If someone claims to be anti-imperialist, then they should be against the actions of BOTH the US and China, not just the US. It's clear, these people are a bunch of fakers. As I always say, I never need or care for people to agree with me, but what I do need is for people to be consistent. Most if not all of the pofo people that claim to be anti-imperialist aren't consistent in this respect. It becomes clear when they bash the actions of the US or EU (which is totally fine to do so by the way), but then turn a blind eye, or even apologize for the actions of say Russia or China.
#15122548
wat0n wrote:I highly doubt socialists would agree with that characterization of socialism :lol:


There isn't really a consensus on what to describe China. Maoists denounce China as"revisonist" and "imperialist," many Trotskyists claim it's "just capitalist," and everything in between including critical support.

Rancid wrote:If someone claims to be anti-imperialist, then they should be against the actions of BOTH the US and China, not just the US.


Nonsense. The idea that China is some major imperialist power even close to approaching that of the West just doesn't align with reality.

Rancid wrote:It becomes clear when they bash the actions of the US or EU (which is totally fine to do so by the way), but then turn a blind eye, or even apologize for the actions of say Russia or China.

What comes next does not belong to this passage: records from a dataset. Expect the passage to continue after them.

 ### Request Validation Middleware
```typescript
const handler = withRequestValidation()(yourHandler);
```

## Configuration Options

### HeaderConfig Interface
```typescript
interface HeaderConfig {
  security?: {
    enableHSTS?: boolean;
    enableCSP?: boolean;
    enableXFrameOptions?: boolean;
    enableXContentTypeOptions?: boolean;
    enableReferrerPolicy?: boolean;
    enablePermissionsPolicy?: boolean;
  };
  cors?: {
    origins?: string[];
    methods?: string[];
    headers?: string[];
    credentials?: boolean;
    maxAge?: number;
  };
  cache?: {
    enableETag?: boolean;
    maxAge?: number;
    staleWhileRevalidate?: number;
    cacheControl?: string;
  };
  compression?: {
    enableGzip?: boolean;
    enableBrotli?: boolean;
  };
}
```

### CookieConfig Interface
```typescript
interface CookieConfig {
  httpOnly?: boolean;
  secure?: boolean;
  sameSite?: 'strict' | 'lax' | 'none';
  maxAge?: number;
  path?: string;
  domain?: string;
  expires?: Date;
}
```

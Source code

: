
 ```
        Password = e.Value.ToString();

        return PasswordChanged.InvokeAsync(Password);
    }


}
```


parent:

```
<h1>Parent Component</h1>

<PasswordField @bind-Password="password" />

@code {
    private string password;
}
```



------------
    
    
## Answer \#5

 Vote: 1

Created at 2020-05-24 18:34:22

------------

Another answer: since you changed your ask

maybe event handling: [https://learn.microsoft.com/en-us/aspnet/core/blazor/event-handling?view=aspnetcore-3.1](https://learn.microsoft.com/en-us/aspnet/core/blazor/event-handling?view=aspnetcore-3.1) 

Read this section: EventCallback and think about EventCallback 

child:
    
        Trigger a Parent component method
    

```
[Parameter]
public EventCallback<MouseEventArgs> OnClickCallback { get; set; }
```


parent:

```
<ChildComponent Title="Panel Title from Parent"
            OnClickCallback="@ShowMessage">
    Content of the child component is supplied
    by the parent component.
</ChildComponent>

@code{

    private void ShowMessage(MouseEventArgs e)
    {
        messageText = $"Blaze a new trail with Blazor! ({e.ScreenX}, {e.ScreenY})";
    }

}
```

It's almost as if they're not all the same!
#15122552
KurtFF8 wrote:Nonsense. The idea that China is some major imperialist power even close to approaching that of the West just doesn't align with reality.

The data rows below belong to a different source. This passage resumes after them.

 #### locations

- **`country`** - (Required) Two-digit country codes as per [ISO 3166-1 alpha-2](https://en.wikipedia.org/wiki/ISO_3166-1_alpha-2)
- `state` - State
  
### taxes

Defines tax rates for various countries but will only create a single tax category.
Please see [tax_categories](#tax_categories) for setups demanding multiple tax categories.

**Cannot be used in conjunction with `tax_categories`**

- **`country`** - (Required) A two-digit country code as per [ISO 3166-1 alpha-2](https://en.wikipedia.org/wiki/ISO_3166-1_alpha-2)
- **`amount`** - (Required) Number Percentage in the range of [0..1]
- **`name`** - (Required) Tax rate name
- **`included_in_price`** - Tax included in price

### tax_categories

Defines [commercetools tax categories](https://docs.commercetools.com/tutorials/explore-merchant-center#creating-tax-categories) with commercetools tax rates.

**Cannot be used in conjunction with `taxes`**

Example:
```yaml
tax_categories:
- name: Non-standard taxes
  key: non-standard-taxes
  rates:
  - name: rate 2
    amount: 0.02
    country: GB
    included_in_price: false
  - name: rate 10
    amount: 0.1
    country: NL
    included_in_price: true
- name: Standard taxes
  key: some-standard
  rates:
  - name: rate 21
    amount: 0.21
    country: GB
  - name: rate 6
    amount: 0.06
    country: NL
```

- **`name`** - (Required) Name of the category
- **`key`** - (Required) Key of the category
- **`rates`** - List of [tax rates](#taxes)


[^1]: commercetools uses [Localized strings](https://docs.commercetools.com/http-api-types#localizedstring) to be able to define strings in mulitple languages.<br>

I agree, they are not...yet. That doesn't mean it's ok to excuse their obvious imperialistic behaviors and openly stated ambitions either. By ignoring/excusing China's actions, you will just end up with another empire once the US is pushed out. If you are really anti-imperialist, you would be against current empires and potential raising empires (i.e. China). If the idea/hope is that once China supersedes the west, that they will establish some sort of international workers utopia, then that is a mistaken idea.

KurtFF8 wrote:It's almost as if they're not all the same!

I don't understand this comment.

That said, fundamentally, they are the same. These are all regional/global powers vying for supremacy. None are interested in establishing a global order where workers have more power.Willfully ignoring China's actions is going to bring you right back to where we are now. Workers being exploited constantly, just under a different regime.